Because of the Golf GTI’s popularity in Australia, where the GTI comprises an unprecedented 25 per cent of Golf sales, VGA fears the Scirocco GT, which is powered by a similar engine to the Golf GTI and is priced within $200 of it in Europe, would undermine its lucrative Golf GTI business.

But VGA managing director Jutta Dierks is on record as saying that if a right-hand drive production version of the Studie R became available, it would be a shoe-in for Australia, where it would presumably priced well above the Golf GTI – the latest MkVI iteration of which is expected on sale here in October.



Nonetheless, Volkswagen remains non-committal on the prospects of the Scirocco R being sold here, at least officially.

“We will re-evaluate the Scirocco’s potential for release in Australia in light of the R version’s appearance, but at this stage there are no plans to make the Scirocco available here,” said VGA general manager for press and PR Karl Gehling.

If given the green light for sale here, the Scirocco R would not be seen in Australian Volkswagen dealerships until well into 2010, after its European release in October this year.

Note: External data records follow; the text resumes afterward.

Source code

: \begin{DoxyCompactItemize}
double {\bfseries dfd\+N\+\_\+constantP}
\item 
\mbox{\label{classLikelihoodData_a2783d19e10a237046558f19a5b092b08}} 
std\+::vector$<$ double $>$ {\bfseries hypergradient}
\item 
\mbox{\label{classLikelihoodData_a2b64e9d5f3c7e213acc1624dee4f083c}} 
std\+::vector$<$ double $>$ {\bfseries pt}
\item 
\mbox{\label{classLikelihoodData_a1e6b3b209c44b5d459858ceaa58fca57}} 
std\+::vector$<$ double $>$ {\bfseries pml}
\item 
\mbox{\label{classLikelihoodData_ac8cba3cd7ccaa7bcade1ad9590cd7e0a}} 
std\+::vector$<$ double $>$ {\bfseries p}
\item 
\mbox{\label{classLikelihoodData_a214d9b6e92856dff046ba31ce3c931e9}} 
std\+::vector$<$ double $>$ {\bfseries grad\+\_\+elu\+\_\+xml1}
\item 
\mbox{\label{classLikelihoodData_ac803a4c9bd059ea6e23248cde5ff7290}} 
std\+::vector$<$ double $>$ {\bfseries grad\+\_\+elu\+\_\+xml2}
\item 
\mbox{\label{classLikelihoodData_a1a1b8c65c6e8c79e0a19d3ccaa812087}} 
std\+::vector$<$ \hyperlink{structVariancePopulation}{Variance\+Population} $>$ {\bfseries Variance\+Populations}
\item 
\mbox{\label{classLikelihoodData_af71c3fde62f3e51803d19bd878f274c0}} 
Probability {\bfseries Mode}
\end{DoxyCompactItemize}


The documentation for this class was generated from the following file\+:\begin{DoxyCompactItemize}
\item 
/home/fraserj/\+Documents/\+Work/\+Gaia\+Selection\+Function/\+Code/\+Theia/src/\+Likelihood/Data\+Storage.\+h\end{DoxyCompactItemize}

Powered by a highly modified, direct-injection version of the previous-generation (MkV) Golf GTI’s turbocharged (147kW) 2.0-litre four-cylinder EA113 engine – rather than the EA888 engine found in the Scirocco GT and new Golf GTI – the Scirocco R develops 195kW and 350Nm of torque between 2500rpm and 5000rpm.

Chosen because it was easier and less costly to modify than the newer 2.0 TSI engine, VW’s latest R engine features a reinforced cylinder block and new cylinder-head with higher compression ratio, plus upgraded pistons and conrods, higher-pressure injectors and a different intercooler to deal with increased boost pressure of 1.2 bar.

Expect the same engine, which delivers considerably more performance than the both the Golf GTI (154kW) and the current V6-powered Golf R32, to replace the 184kW/320Nm 3.2-litre six-cylinder for the next generation of the latter, as Volkswagen continues on a path towards simpler, lighter performance vehicles powered by smaller, more fuel-efficient forced-induction engines.

Of course, the Scirocco R engine also out-performs the 188kW/330Nm turbo-four found in Audi’s Golf-based S3, which is priced from $66,403 and can be had in both three and five-door guises, but the forthcoming TT-RS will rectify that with a new turbocharged 2.5-litre five-cylinder petrol engine that produces 250kW and 450Nm.

The existing (MkV) Golf R32 will remain on sale in both three-door ($55,490) and five-door ($56,990) body styles in Australia until then, and the naming convention of its successor continues to be the subject of both intense media speculation and discussion at Volkswagen AG.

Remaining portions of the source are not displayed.